Mas é um volume muito grande e nós fizemos uma curva de
projeção ainda no início, estamos na infância, e muita tecnologia a ser
evoluída. Tem ainda as empresas precisando entender isso. Eu até faria uma
analogia como o Big Data ser um tsunami. Em alto mar você não tem a percepção da
onda que vai chegar no litoral. Mas ela vem muito rápida e vem com um poder de
destruição muito grande. Para a maioria das empresas, Big Data ainda é um
tsunami em alto mar. Tem um alerta de tsunami, mas você não vê. Mas vai chegar.

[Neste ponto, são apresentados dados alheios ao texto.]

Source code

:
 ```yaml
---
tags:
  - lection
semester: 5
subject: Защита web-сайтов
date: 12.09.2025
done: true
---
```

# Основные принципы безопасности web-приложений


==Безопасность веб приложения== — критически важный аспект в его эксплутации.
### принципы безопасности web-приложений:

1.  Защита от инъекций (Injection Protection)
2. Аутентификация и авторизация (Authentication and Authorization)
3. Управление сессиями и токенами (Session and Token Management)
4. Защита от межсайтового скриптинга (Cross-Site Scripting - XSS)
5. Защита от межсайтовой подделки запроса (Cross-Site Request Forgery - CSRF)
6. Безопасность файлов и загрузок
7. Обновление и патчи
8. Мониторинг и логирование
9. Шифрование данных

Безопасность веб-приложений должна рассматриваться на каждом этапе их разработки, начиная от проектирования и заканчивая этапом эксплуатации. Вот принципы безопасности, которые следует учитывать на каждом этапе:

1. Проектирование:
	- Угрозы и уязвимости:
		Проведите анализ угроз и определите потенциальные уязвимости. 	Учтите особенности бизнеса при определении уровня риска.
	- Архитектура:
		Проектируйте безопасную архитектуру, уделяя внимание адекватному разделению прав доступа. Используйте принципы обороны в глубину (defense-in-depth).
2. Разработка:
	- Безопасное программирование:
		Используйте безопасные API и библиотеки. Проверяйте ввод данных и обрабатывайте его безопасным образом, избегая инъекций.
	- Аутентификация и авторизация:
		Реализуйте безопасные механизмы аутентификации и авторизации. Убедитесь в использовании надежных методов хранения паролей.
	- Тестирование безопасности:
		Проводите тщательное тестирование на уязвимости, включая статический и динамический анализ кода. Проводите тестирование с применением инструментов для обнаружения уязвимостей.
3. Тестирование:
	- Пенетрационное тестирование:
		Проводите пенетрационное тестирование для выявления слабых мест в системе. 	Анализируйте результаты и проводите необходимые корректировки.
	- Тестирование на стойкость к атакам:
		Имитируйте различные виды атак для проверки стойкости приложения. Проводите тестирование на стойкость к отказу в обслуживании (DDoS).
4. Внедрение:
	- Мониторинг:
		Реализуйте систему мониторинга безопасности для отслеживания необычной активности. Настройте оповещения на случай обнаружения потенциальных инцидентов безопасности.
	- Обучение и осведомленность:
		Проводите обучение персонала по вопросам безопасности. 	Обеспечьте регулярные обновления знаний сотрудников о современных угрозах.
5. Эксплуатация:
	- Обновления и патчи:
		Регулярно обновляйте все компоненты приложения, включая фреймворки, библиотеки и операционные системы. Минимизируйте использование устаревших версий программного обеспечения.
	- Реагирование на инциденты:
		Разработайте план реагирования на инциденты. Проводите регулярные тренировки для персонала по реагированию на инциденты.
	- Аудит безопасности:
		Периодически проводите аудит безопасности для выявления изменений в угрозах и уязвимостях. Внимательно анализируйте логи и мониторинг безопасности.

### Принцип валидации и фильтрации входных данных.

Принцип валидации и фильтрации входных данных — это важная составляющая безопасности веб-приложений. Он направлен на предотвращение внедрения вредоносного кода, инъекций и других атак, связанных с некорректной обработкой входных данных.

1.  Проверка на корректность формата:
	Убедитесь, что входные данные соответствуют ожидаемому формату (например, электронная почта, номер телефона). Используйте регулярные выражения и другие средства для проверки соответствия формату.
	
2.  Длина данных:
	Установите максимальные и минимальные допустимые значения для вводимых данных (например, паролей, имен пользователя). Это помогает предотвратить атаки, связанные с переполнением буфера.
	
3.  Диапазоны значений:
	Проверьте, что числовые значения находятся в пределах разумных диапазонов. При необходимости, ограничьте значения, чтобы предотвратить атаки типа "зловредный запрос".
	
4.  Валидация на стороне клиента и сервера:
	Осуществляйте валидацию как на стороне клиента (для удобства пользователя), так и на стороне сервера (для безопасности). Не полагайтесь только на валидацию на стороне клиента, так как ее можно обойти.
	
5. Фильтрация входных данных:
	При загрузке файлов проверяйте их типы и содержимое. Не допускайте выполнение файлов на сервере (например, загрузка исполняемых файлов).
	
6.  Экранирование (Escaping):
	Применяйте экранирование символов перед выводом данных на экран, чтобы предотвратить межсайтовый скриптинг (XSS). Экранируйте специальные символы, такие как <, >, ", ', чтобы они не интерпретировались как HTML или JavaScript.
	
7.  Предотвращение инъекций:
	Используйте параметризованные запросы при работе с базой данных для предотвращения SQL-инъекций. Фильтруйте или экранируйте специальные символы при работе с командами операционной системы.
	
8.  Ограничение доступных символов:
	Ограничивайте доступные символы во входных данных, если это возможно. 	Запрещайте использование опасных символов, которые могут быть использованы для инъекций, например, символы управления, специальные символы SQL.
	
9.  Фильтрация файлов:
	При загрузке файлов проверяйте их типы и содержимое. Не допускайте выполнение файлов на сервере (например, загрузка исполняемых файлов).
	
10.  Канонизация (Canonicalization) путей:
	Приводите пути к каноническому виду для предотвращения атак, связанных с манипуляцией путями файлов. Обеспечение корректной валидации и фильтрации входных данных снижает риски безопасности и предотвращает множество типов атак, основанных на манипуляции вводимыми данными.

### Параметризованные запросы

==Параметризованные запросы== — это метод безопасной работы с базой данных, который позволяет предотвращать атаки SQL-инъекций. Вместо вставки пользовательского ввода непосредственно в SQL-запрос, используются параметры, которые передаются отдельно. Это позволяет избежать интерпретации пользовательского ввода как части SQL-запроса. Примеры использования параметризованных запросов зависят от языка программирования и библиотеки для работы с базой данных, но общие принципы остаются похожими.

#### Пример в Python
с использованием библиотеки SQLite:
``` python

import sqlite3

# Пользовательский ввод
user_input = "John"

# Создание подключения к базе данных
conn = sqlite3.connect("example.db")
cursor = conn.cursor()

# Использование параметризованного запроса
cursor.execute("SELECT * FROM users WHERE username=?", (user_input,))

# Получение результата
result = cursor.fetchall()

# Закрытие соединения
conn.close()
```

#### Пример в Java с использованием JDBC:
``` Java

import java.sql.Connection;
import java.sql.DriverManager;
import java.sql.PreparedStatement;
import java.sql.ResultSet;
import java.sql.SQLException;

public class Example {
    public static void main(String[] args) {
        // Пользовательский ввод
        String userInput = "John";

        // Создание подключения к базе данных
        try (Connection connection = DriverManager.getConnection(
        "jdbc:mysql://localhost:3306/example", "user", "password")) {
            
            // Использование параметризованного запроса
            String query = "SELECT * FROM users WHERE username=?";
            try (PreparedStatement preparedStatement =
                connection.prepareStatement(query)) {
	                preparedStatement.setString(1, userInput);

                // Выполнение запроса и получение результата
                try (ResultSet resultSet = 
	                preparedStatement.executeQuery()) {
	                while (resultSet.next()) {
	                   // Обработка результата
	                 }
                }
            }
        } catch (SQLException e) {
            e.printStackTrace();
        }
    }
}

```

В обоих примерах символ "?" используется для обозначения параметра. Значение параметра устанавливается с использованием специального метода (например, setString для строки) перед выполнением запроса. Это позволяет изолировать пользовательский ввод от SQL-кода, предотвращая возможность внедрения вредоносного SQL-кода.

– Todo dia abre-se uma nova empresa com um
novo algoritmo específico destinado a analisar os dados?

É
interessante essa sua pergunta porque eu estava exatamente essa semana fazendo
uma pesquisa sobre investimentos nos Estados Unidos e uma parcela significativa
dos investimentos venture capitalist dos Estados Unidos estão hoje concentrados
em iniciativas de Big Data. Eu acho que hoje é top priority, prioridade máxima
dos investidores em tecnologia são empresas de Big Data.

Tem muitas ideias extremamente
criativas surgindo. É uma fonte aparentemente inesgotável de criatividade. Não
só em termos de algoritmos, mas também em termos de técnica de visualização,
que você consiga fazer correlações de dados que você hoje não consegue perceber
e que te obriga a de repente fazer novas perguntas que hoje você nem sabe que
poderia fazer. E essas novas perguntas podem gerar outras perguntas e assim por
diante até você ter conclusões extremamente instigantes que, nos meios
tradicionais, você não conseguiria obter.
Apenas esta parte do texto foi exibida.